The Gathering Place is so busy it is bursting at the seams, but the Werribee clinic feels that neither the council nor the state government cares.
The not-for-profit clinic has provided wide-ranging health services to indigenous Australians from across the western suburbs for more than seven years. It also offers drug and alcohol rehabilitation, domestic violence and food drive services.
The group’s chief executive, Colleen Marion, said the clinic was in dire need of a new centre. It was seeing more than 150 clients a week but had reached a point where services were being cancelled, she said.
“We are providing an effective service to the local indigenous community, but they just don’t care.”
Ms Marion said she had lobbied Werribee MP Tim Pallas and presented Aboriginal Affairs Minister Natalie Hutchins with a 300-signature petition calling for a new centre, but her pleas were falling on deaf ears.
“I’m angry and I’m frustrated,” Ms Marion said.
“It would be great if [Pallas and Hutchins] actually came down here and saw our centre, and saw just how we have out-grown this building.We are providing an effective service to the local indigenous community, but they just don’t care.”
Ms Marion added that Wyndham council had offered no support to the centre.
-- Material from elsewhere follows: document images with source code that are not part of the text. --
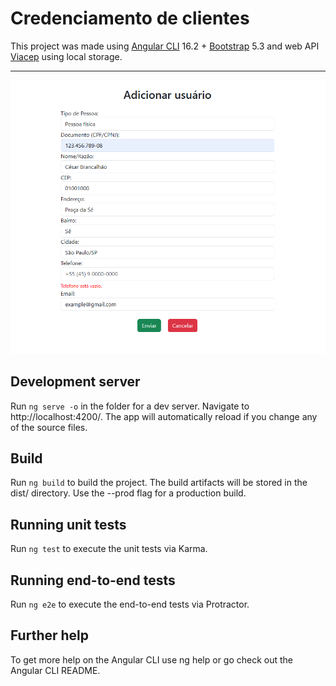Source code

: # Credenciamento de clientes

This project was made using <a href="https://github.com/angular/angular-cli">Angular CLI</a> 16.2 + <a href="https://getbootstrap.com/">Bootstrap</a> 5.3 and web API <a href="https://viacep.com.br/">Viacep</a> using local storage.
<hr>

![alt text](https://github.com/cesarbrancalhao/Credenciamento_angular/blob/main/img/new.png)

## Development server
Run ``ng serve -o`` in the folder for a dev server. Navigate to http://localhost:4200/. The app will automatically reload if you change any of the source files.

## Build
Run ``ng build`` to build the project. The build artifacts will be stored in the dist/ directory. Use the --prod flag for a production build.

## Running unit tests
Run ``ng test`` to execute the unit tests via Karma.

## Running end-to-end tests
Run ``ng e2e`` to execute the end-to-end tests via Protractor.

## Further help
To get more help on the Angular CLI use ng help or go check out the Angular CLI README.
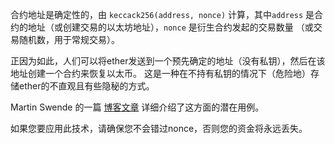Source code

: 
合约地址是确定性的，由 `keccack256(address, nonce)` 计算，其中`address` 是合约的地址（或创建交易的以太坊地址），`nonce` 是衍生合约发起的交易数量 （或交易随机数，用于常规交易）。  

正因为如此，人们可以将ether发送到一个预先确定的地址（没有私钥），然后在该地址创建一个合约来恢复以太币。 这是一种在不持有私钥的情况下（危险地）存储ether的不直观且有些隐秘的方式。 

Martin Swende 的一篇 [博客文章](http://martin.swende.se/blog/Ethereum_quirks_and_vulns.html) 详细介绍了这方面的潜在用例。

如果您要应用此技术，请确保您不会错过nonce，否则您的资金将永远丢失。


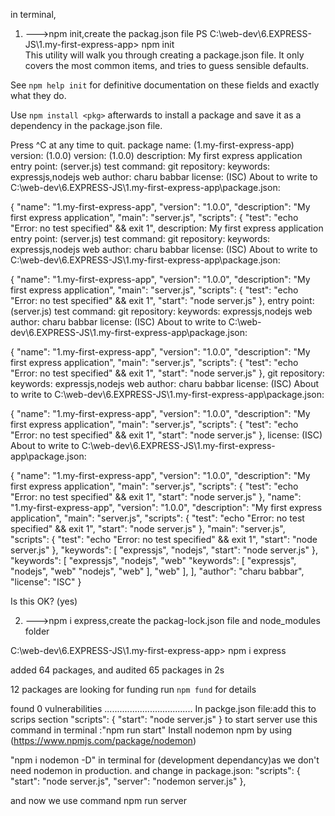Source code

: in terminal,

1. --->npm init,create the packag.json file
   PS C:\web-dev\6.EXPRESS-JS\1.my-first-express-app> npm init  
   This utility will walk you through creating a package.json file.
   It only covers the most common items, and tries to guess sensible defaults.

See `npm help init` for definitive documentation on these fields
and exactly what they do.

Use `npm install <pkg>` afterwards to install a package and
save it as a dependency in the package.json file.

Press ^C at any time to quit.
package name: (1.my-first-express-app)
version: (1.0.0)
version: (1.0.0)
description: My first express application
entry point: (server.js)
test command:
git repository:
keywords: expressjs,nodejs web
author: charu babbar
license: (ISC)
About to write to C:\web-dev\6.EXPRESS-JS\1.my-first-express-app\package.json:

{
"name": "1.my-first-express-app",
"version": "1.0.0",
"description": "My first express application",
"main": "server.js",
"scripts": {
"test": "echo \"Error: no test specified\" && exit 1",
description: My first express application
entry point: (server.js)
test command:
git repository:
keywords: expressjs,nodejs web
author: charu babbar
license: (ISC)
About to write to C:\web-dev\6.EXPRESS-JS\1.my-first-express-app\package.json:

{
"name": "1.my-first-express-app",
"version": "1.0.0",
"description": "My first express application",
"main": "server.js",
"scripts": {
"test": "echo \"Error: no test specified\" && exit 1",
"start": "node server.js"
},
entry point: (server.js)
test command:
git repository:
keywords: expressjs,nodejs web
author: charu babbar
license: (ISC)
About to write to C:\web-dev\6.EXPRESS-JS\1.my-first-express-app\package.json:

{
"name": "1.my-first-express-app",
"version": "1.0.0",
"description": "My first express application",
"main": "server.js",
"scripts": {
"test": "echo \"Error: no test specified\" && exit 1",
"start": "node server.js"
},
git repository:
keywords: expressjs,nodejs web
author: charu babbar
license: (ISC)
About to write to C:\web-dev\6.EXPRESS-JS\1.my-first-express-app\package.json:

{
"name": "1.my-first-express-app",
"version": "1.0.0",
"description": "My first express application",
"main": "server.js",
"scripts": {
"test": "echo \"Error: no test specified\" && exit 1",
"start": "node server.js"
},
license: (ISC)
About to write to C:\web-dev\6.EXPRESS-JS\1.my-first-express-app\package.json:

{
"name": "1.my-first-express-app",
"version": "1.0.0",
"description": "My first express application",
"main": "server.js",
"scripts": {
"test": "echo \"Error: no test specified\" && exit 1",
"start": "node server.js"
},
"name": "1.my-first-express-app",
"version": "1.0.0",
"description": "My first express application",
"main": "server.js",
"scripts": {
"test": "echo \"Error: no test specified\" && exit 1",
"start": "node server.js"
},
"main": "server.js",
"scripts": {
"test": "echo \"Error: no test specified\" && exit 1",
"start": "node server.js"
},
"keywords": [
"expressjs",
"nodejs",
"start": "node server.js"
},
"keywords": [
"expressjs",
"nodejs",
"web"
"keywords": [
"expressjs",
"nodejs",
"web"
"nodejs",
"web"
],
"web"
],
],
"author": "charu babbar",
"license": "ISC"
}

Is this OK? (yes)

2.  --->npm i express,create the packag-lock.json file and node_modules folder

C:\web-dev\6.EXPRESS-JS\1.my-first-express-app> npm i express

added 64 packages, and audited 65 packages in 2s

12 packages are looking for funding
run `npm fund` for details

found 0 vulnerabilities
...................................
In packge.json file:add this to scrips section
"scripts": {
"start": "node server.js"
}
to start server use this command in terminal :"npm run start"
Install nodemon npm by using (https://www.npmjs.com/package/nodemon)

"npm i nodemon -D" in terminal for (development dependancy)as we don't need nodemon in production.
and change in package.json:
"scripts": {
"start": "node server.js",
"server": "nodemon server.js"
},

and now we use command npm run server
Council chief executive Kelly Grigsby said local government did not have a core role in funding health services, which were the responsibility of state and federal governments.
A spokesman for Mr Pallas said the MP was briefed by Ms Marion on the centre’s services in April last year and he appreciated “the great work” the centre did.
The spokesman said Mr Pallas understood the Aboriginal Affairs Minister was working through the issue with the council.
Ms Hutchins said she was “acutely aware of the challenges facing community groups and Wyndham City Council as the demand for community facilities and services grows”.